Quando Chávez morreu, a 5 de Março de 2013, as razões da grave crise que a Venezuela atravessa já existiam. A governação de Maduro acentuou-as ao ponto de parte das bases revolucionárias começarem a dizer que chega. A taxa de violência é uma das mais altas do mundo, a inflação é imensa (56% no ano passado). O país depende da importação de muitos bens e não tem moeda (dólares) para os comprar, o bolívar está hiperdesvalorizado. Há escassez de bens essenciais como o leite ou o papel higiénico. Os apagões são frequentes em muitas zonas do país, sobretudo nas rurais, mas de vez em quando também não há luz em Caracas. A produção interna de bens e alimentos é escassa. 

Maduro pediu ao Parlamento poderes especiais para governar por decreto. Os primeiros tiveram pouco impacto: ordenou o encerramento de uma cadeia de lojas de electrodomésticos porque os preços eram muito altos e regulamentou o preço dos automóveis. Subiu o salário mínimo, mas os efeitos foram insignificantes perante a inflação.
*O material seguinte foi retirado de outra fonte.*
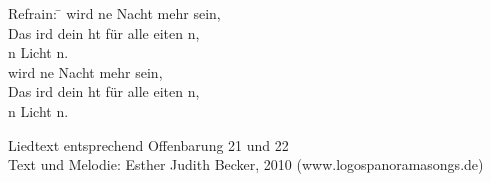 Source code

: \begin{tabbing}
Refrain: \=  wird ne Nacht mehr sein,\\ 
         \>  Das  ird dein ht für alle eiten n, \\
\> n Licht n.\\ 
\>  wird ne Nacht mehr sein,\\ 
 \>           Das  ird dein ht für alle eiten n, \\
\> n Licht n. 
\end{tabbing}

\begin{footnotesize}
Liedtext entsprechend Offenbarung 21 und 22\\
Text und Melodie: Esther Judith Becker, 2010 (www.logospanoramasongs.de)
\end{footnotesize}
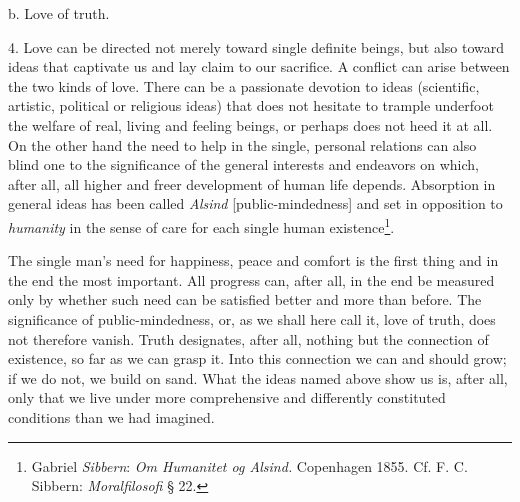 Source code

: \documentclass[12pt,a4paper,openany]{book}
\newcommand{\opage}[1]{\marginnote{\footnotesize\textit{[#1]}}}
\begin{document}
\begin{center}b. Love of truth.\end{center}

4. Love can be directed not merely toward single definite beings, but also toward ideas that captivate us and lay claim
to our sacrifice. A conflict can arise between the two kinds of love. There can be a passionate devotion to ideas
(scientific, artistic, political or religious ideas) that does not hesitate to trample underfoot the welfare of real,
living and feeling beings, or perhaps does not heed it at all. On the other hand the need to help in the single,
personal relations can also blind one to the significance of the general interests and endeavors on which, after all,
all higher and freer development of human life depends. Absorption in general ideas has been called
\textit{Alsind} [public-mindedness] and set
\opage{250}in opposition to \textit{humanity} in the sense of care for each single human
existence\footnote[1]{Gabriel \emph{Sibbern}: \textit{Om Humanitet og Alsind.} Copenhagen 1855. Cf. F. C. Sibbern:
\textit{Moralfilosofi} § 22.}.

The single man's need for happiness, peace and comfort is the first thing and in the end the most important. All
progress can, after all, in the end be measured only by whether such need can be satisfied better and more than before.
The significance of public-mindedness, or, as we shall here call it, love of truth, does not therefore vanish. Truth
designates, after all, nothing but the connection of existence, so far as we can grasp it. Into this connection we can
and should grow; if we do not, we build on sand. What the ideas named above show us is, after all, only that we live
under more comprehensive and differently constituted conditions than we had imagined.
\end{document}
A Venezuela está paralisada política e economicamente. E Maduro não parece ter soluções. Nem um discurso alternativo ao habitual: a oposição, ajudada pelo estrangeiro, boicota a economia venezuelana, repete. “Estou neste lugar há dez meses e há dez meses que a oposição me tenta matar. Durante quanto mais tempo vai a direita prejudicar o nosso país?”, disse o Presidente na terça-feira, depois da detenção de Leopoldo López.

Ao fim de 15 anos de chavismo, a Venezuela está fraccionada. As manifestações provam-no. “Estamos fartos disto. A decisão de Leopoldo de se entregar mexeu comigo”, disse à BBC a estudante Maria Gabriela Guerrero, de 24 anos, que foi para a porta do Palácio de Justiça. ”Estamos preparados para dar a nossa vida”, disse o reformado Juan Marquez, de 68 anos, também à espera de Leopoldo López. Letitia Suarez, que vive num bairro de lata nos arredores de Caracas, disse à Foreign Policy: "Tenho que ir à cidade à procura de comida mas lá também não há nada. É uma batalha constante para encontrar alimentos. Passo horas nas filas e há sempre pancada."

“Neste momento — escreveu Andrès Cala —, a sobrevivência do chavismo depende inteiramente da opinião pública. Desde Maduro que [o regime] tem poucos meios de repressão e depende da lealdade dos mais pobres e de, pelo menos, parte da classe média. O desafio do Presidente tem sido provar que o chavismo é suficientemente maduro para poder sobreviver ao fundador. (...) Mas não sobreviverá se Maduro não conseguir dar sustentabilidade económica à revolução que herdou”.